Como se a fala não fosse motivo de espanto, o governador ainda foi aplaudido por parte da platéia. Tal discurso só é possível a partir da construção do imaginário social desse grupo, da imagem da favela como sendo o “espaço do inimigo” e seus moradores, portanto, sendo os tais “inimigos”. O filósofo Agamben definiu essa caricatura do inimigo como Homo Sacer:
“Homem sacro é, portanto, aquele que o povo julgou por um delito; e não é lícito sacrificá-lo, mas quem o mata não será condenado por homicídio; na verdade, na primeira lei tribunícia se adverte que ‘se alguém matar aquele que por plebiscito é sacro, não será considerado homicida […]]’”(AGAMBEN, 2010, p.186)
Os quase 40 mil moradores da Cidade de Deus são vítimas de uma necropolítica do Estado que, segundo Achille Mbembe, seria uma ação política centralizada na produção da morte em larga escala.
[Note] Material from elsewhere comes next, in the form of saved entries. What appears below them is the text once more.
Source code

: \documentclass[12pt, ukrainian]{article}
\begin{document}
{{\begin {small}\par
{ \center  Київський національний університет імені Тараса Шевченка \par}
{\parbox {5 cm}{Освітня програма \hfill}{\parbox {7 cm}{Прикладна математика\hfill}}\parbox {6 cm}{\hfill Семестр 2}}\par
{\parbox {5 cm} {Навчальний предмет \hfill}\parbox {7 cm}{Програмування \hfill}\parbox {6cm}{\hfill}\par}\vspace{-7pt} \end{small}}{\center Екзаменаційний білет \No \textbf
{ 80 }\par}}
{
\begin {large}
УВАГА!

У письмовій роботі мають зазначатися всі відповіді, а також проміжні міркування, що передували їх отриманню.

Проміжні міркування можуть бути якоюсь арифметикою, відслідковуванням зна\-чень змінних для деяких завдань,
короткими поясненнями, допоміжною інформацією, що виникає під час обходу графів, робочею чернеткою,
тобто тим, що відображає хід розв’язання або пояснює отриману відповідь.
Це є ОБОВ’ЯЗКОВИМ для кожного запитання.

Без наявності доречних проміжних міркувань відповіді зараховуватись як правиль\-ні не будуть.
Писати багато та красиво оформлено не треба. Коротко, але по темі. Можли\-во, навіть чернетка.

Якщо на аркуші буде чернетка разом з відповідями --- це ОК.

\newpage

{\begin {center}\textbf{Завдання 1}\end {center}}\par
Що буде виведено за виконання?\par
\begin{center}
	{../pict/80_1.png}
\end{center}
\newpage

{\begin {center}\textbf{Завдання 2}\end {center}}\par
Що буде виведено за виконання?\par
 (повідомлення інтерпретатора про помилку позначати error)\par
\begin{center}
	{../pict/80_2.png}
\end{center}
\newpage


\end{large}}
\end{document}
O projeto Bairro Maravilha, inaugurado em 2009 pelo então prefeito Eduardo Paes, foi o último grande investimento no bairro. Desde então, sem novos financiamentos e com problemas estruturais, a Cidade de Deus se encontra completamente abandonada pelo poder público. Esse é um nítido retrato do descaso por parte das autoridades.
Hoje, as ruas do bairro se encontram tomadas de lixo e esgoto. Muitas das lixeiras da Comlurb foram removidas, obrigando os moradores a depositarem o lixo no chão à espera de uma coleta completamente irregular, o que atrai diversos animais e provoca a proliferação de doenças. O caso mais grave é na porta da unidade de saúde Hamilton Land, onde o lixo acumulado se encontra em volumes tão grandes que impede a passagem dos pacientes.
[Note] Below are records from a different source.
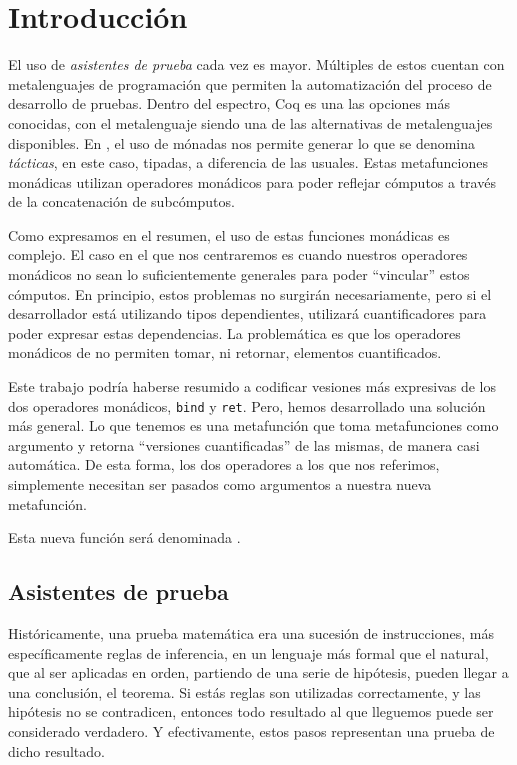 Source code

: \chapter{Introducción}\label{ch:intro}

El uso de \emph{asistentes de prueba} cada vez es mayor.
Múltiples de estos cuentan con metalenguajes de programación que permiten la automatización del proceso de desarrollo de pruebas.
Dentro del espectro, Coq \cite{CIC} es una las opciones más conocidas, con el metalenguaje \mtac \cite{DBLP:journals/pacmpl/KaiserZKRD18} siendo una de las alternativas de metalenguajes disponibles.
En \Mtac, el uso de mónadas nos permite generar lo que se denomina \emph{tácticas}, en este caso, tipadas, a diferencia de las usuales.
Estas metafunciones monádicas utilizan operadores monádicos para poder reflejar cómputos a través de la concatenación de subcómputos.

Como expresamos en el resumen, el uso de estas funciones monádicas es complejo.
El caso en el que nos centraremos es cuando nuestros operadores monádicos no sean lo suficientemente generales para poder ``vincular'' estos cómputos.
En principio, estos problemas no surgirán necesariamente, pero si el desarrollador está utilizando tipos dependientes, utilizará cuantificadores para poder expresar estas dependencias. La problemática es que los operadores monádicos de \mtac no permiten tomar, ni retornar, elementos cuantificados.

Este trabajo podría haberse resumido a codificar vesiones más expresivas de los dos operadores monádicos, \lstinline{bind} y \lstinline{ret}.
Pero, hemos desarrollado una solución más general.
Lo que tenemos es una metafunción que toma metafunciones como argumento y retorna ``versiones cuantificadas'' de las mismas, de manera casi automática.
De esta forma, los dos operadores a los que nos referimos, simplemente necesitan ser pasados como argumentos a nuestra nueva metafunción.

Esta nueva función será denominada \lift.

\section{Asistentes de prueba}

Históricamente, una prueba matemática era una sucesión de instrucciones, más específicamente reglas de inferencia, en un lenguaje más formal que el natural, que al ser aplicadas en orden, partiendo de una serie de hipótesis, pueden llegar a una conclusión, el teorema.
Si estás reglas son utilizadas correctamente, y las hipótesis no se contradicen, entonces todo resultado al que lleguemos puede ser considerado verdadero. Y efectivamente, estos pasos representan una prueba de dicho resultado.

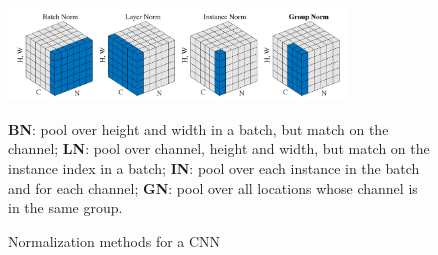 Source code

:\begin{figure}[htpb]
    \centering
    \includegraphics[width=0.8\textwidth]{figs/cnnnormlayer.png}
    \caption{Normalization methods for a CNN}
    {\footnotesize
    \textbf{BN}: pool over height and width in a batch, but match on the channel;
    \textbf{LN}: pool over channel, height and width, but match on the instance index in a batch;
    \textbf{IN}: pool over each instance in the batch and for each channel;
    \textbf{GN}: pool over all locations whose channel is in the same group.
    }
    \label{fig:cnnnormlayer}
\end{figure}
Uma simples caminhada mostra a profundidade do problema. Nas ruas onde não se acumula lixo há vazamento de esgoto putrefato a céu aberto. Os moradores do local precisam desviar das poças horrendas que se formam.
Dito isso, dirijo-me então ao governador: antes de falar o senhor deveria pensar na educação desses jovens. A pesquisa “ Construindo Juntos”, coordenada pelos pesquisadores Viviane Salles e Ricardo Fernandes, deixa claro que o quadro educacional da região se encontra em estado de calamidade:
“2% dos moradores da Cidade de Deus entrevistados possuíam formação superior e apenas 31% concluíram o ensino médio. Outros 31% dos entrevistados tem formação completa a nível fundamental. 19% acessaram o ensino médio, mas evadiram e 35% frequentaram o ensino fundamental, mas também não concluíram. 0,50% dos entrevistados afirmaram ter acessado cursos de pós-graduação”
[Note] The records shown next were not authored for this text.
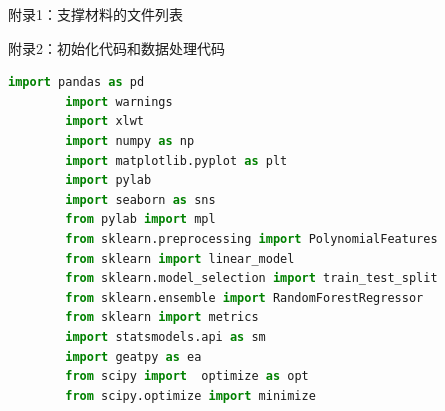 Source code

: \documentclass[a4paper]{article}
\begin{document}
	附录1：支撑材料的文件列表
	
	
	附录2：初始化代码和数据处理代码
	\begin{lstlisting}[language=python,columns=fullflexible,frame=shadowbox]
		import pandas as pd
		import warnings
		import xlwt
		import numpy as np
		import matplotlib.pyplot as plt
		import pylab
		import seaborn as sns
		from pylab import mpl
		from sklearn.preprocessing import PolynomialFeatures
		from sklearn import linear_model
		from sklearn.model_selection import train_test_split
		from sklearn.ensemble import RandomForestRegressor
		from sklearn import metrics
		import statsmodels.api as sm
		import geatpy as ea
		from scipy import  optimize as opt
		from scipy.optimize import minimize
	\end{lstlisting}
	
\end{document}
Ressalta-se ainda que não há nenhuma escola de ensino médio regular no bairro, pelo contrário, existe uma obra há anos abandonada pelo poder público que em 2010, durante a visita do então presidente Barack Obama ao Brasil, foi promessa de se tornar um colégio de ensino médio.
Além do mais, as escolas e creches da Cidade de Deus são vítimas constantes de disparos de armas de fogo em suas proximidades. Isso significa que crianças estão crescendo afetadas diretamente pela violência, utilizada, inclusive, nas ações do Estado na região, que costumam se dar de forma bastante ameaçadora.